Michael Hsing: At this time, Quinn, as Bernie said earlier, these markets are very much oscillating and that came in the net, you see it. We done from this quarter. So from last year, year-to-year, we’re still down. But AI, as these are power modules and as we’re ramping up as a result of — can maintain growth over in these years and still a slight growth from the last years. That’s mainly due to AI. And also in the prior quarters in the autos that we see as a very lumpy business, as lumpy for ADAS ramping up. But all of these, we believe that will happen in ramping up in the next year, not only from ADAS. And also, as you mentioned about on the general CPU and in the server side. And I might as well as mention all the other ones.

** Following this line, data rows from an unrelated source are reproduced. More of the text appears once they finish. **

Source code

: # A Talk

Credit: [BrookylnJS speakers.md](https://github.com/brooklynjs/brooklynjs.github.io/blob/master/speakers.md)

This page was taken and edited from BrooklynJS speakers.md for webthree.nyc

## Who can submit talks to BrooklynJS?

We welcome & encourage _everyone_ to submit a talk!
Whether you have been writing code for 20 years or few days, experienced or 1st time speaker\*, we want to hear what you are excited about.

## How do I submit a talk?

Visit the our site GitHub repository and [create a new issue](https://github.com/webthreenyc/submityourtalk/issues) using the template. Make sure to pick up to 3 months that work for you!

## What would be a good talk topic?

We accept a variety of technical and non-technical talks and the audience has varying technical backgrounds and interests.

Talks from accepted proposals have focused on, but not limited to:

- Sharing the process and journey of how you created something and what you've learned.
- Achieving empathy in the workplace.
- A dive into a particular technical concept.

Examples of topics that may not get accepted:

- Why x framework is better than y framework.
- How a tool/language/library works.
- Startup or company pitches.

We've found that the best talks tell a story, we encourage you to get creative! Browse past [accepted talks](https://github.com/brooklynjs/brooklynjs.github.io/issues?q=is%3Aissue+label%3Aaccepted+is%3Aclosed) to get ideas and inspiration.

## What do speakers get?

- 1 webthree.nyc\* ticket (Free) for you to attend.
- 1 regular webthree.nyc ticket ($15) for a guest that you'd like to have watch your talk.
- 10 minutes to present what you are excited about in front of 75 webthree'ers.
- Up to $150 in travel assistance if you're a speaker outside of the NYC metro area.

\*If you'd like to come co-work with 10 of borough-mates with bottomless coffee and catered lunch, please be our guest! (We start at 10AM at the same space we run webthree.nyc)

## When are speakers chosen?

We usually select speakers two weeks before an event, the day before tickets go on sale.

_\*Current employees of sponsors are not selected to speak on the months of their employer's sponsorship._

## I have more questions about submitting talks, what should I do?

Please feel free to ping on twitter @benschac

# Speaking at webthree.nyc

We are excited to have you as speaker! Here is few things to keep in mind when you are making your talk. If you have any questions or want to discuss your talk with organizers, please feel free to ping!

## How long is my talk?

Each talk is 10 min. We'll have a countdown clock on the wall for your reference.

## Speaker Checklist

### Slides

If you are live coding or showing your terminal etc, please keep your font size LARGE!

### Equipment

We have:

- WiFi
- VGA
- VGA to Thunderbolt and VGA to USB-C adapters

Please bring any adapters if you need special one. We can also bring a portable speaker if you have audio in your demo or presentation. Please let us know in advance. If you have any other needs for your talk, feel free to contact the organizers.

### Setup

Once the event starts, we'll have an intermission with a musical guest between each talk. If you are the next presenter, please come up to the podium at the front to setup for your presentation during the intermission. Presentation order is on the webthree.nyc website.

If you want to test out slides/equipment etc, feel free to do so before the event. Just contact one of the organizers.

We still have a lot of greenfield products that haven’t really ramped up yet. And many, many projects gets delayed in this year pushing to next year. And we don’t want to give a very clear forecast that we still don’t know yet. But sometime in the next years, we believe that they will start ramping up and all these greenfield products. So that’s kind of my summary for the near-term business.
Quinn Bolton: Thank you, Michael. I guess a follow-up question. Bernie, I think in the script, you mentioned some pushouts, some pull-ins or expedites. I think the pull-ins or expedites maybe newer given just the overall challenging industry. Were the pull-ins specific to certain customers or end markets or are you starting to see pull-in requests across multiple end markets? Thank you.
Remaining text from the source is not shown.